→ Exercise description: Without including any pictures, copy each entry below exactly.

╭─ Dataset entries

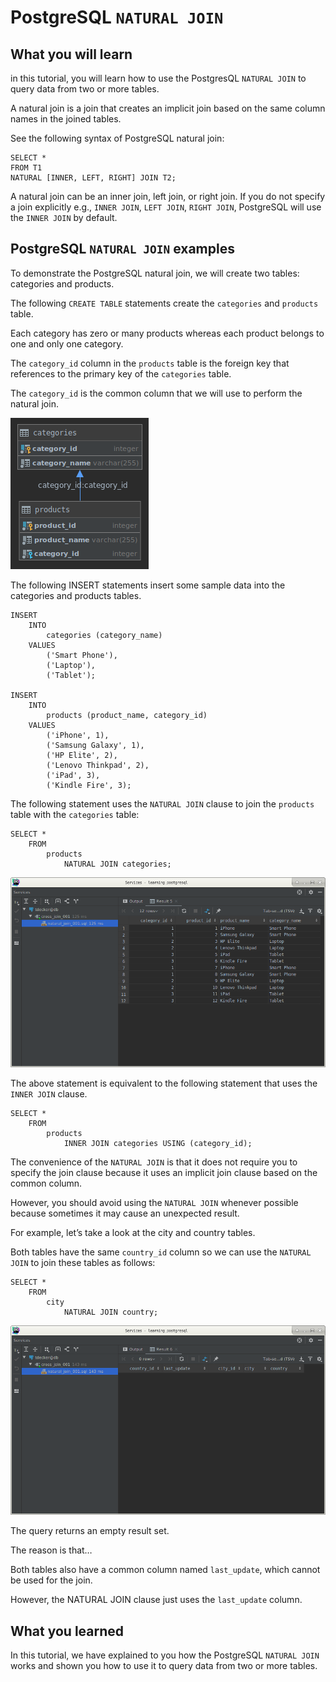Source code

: # PostgreSQL `NATURAL JOIN`

## What you will learn

in this tutorial, you will learn how to use the PostgresQL `NATURAL JOIN` to query data from two or more tables.

A natural join is a join that creates an implicit join based on the same column names in the joined tables. 

See the following syntax of PostgreSQL natural join:

    SELECT *
    FROM T1
    NATURAL [INNER, LEFT, RIGHT] JOIN T2;

A natural join can be an inner join, left join, or right join. If you do not specify a join explicitly e.g., 
`INNER JOIN`, `LEFT JOIN`, `RIGHT JOIN`, PostgreSQL will use the `INNER JOIN` by default.

## PostgreSQL `NATURAL JOIN` examples

To demonstrate the PostgreSQL natural join, we will create two tables: categories and products. 

The following `CREATE TABLE` statements create the `categories` and `products` table.

Each category has zero or many products whereas each product belongs to one and only one category. 

The `category_id` column in the `products` table is the foreign key that references to the primary key of the 
`categories` table. 

The `category_id` is the common column that we will use to perform the natural join.

![Natural join 001](../images/natural_join_001.png)

The following INSERT statements insert some sample data into the categories and products tables.

    INSERT
        INTO
            categories (category_name)
        VALUES
            ('Smart Phone'),
            ('Laptop'),
            ('Tablet');
    
    INSERT
        INTO
            products (product_name, category_id)
        VALUES
            ('iPhone', 1),
            ('Samsung Galaxy', 1),
            ('HP Elite', 2),
            ('Lenovo Thinkpad', 2),
            ('iPad', 3),
            ('Kindle Fire', 3);

The following statement uses the `NATURAL JOIN` clause to join the `products` table with the `categories` table:

    SELECT *
        FROM
            products
                NATURAL JOIN categories;
                
![Natural join 002](../images/natural_join_002.png)

The above statement is equivalent to the following statement that uses the `INNER JOIN` clause.

    SELECT *
        FROM
            products
                INNER JOIN categories USING (category_id);
                
The convenience of the `NATURAL JOIN` is that it does not require you to specify the join clause because it uses an 
implicit join clause based on the common column.

However, you should avoid using the `NATURAL JOIN` whenever possible because sometimes it may cause an unexpected 
result.

For example, let’s take a look at the city and country tables. 

Both tables have the same `country_id` column so we can use the `NATURAL JOIN` to join these tables as follows:

    SELECT *
        FROM
            city
                NATURAL JOIN country;
                
![Natural join 003](../images/natural_join_003.png)

The query returns an empty result set.

The reason is that…

Both tables also have a common column named `last_update`, which cannot be used for the join. 

However, the NATURAL JOIN clause just uses the `last_update` column.

## What you learned

In this tutorial, we have explained to you how the PostgreSQL `NATURAL JOIN` works and shown you how to use it to query 
data from two or more tables.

╰─

→ Reply to the task:
Source code

: # PostgreSQL `NATURAL JOIN`

## What you will learn

in this tutorial, you will learn how to use the PostgresQL `NATURAL JOIN` to query data from two or more tables.

A natural join is a join that creates an implicit join based on the same column names in the joined tables. 

See the following syntax of PostgreSQL natural join:

    SELECT *
    FROM T1
    NATURAL [INNER, LEFT, RIGHT] JOIN T2;

A natural join can be an inner join, left join, or right join. If you do not specify a join explicitly e.g., 
`INNER JOIN`, `LEFT JOIN`, `RIGHT JOIN`, PostgreSQL will use the `INNER JOIN` by default.

## PostgreSQL `NATURAL JOIN` examples

To demonstrate the PostgreSQL natural join, we will create two tables: categories and products. 

The following `CREATE TABLE` statements create the `categories` and `products` table.

Each category has zero or many products whereas each product belongs to one and only one category. 

The `category_id` column in the `products` table is the foreign key that references to the primary key of the 
`categories` table. 

The `category_id` is the common column that we will use to perform the natural join.

![Natural join 001](../images/natural_join_001.png)

The following INSERT statements insert some sample data into the categories and products tables.

    INSERT
        INTO
            categories (category_name)
        VALUES
            ('Smart Phone'),
            ('Laptop'),
            ('Tablet');
    
    INSERT
        INTO
            products (product_name, category_id)
        VALUES
            ('iPhone', 1),
            ('Samsung Galaxy', 1),
            ('HP Elite', 2),
            ('Lenovo Thinkpad', 2),
            ('iPad', 3),
            ('Kindle Fire', 3);

The following statement uses the `NATURAL JOIN` clause to join the `products` table with the `categories` table:

    SELECT *
        FROM
            products
                NATURAL JOIN categories;
                
![Natural join 002](../images/natural_join_002.png)

The above statement is equivalent to the following statement that uses the `INNER JOIN` clause.

    SELECT *
        FROM
            products
                INNER JOIN categories USING (category_id);
                
The convenience of the `NATURAL JOIN` is that it does not require you to specify the join clause because it uses an 
implicit join clause based on the common column.

However, you should avoid using the `NATURAL JOIN` whenever possible because sometimes it may cause an unexpected 
result.

For example, let’s take a look at the city and country tables. 

Both tables have the same `country_id` column so we can use the `NATURAL JOIN` to join these tables as follows:

    SELECT *
        FROM
            city
                NATURAL JOIN country;
                
![Natural join 003](../images/natural_join_003.png)

The query returns an empty result set.

The reason is that…

Both tables also have a common column named `last_update`, which cannot be used for the join. 

However, the NATURAL JOIN clause just uses the `last_update` column.

## What you learned

In this tutorial, we have explained to you how the PostgreSQL `NATURAL JOIN` works and shown you how to use it to query 
data from two or more tables.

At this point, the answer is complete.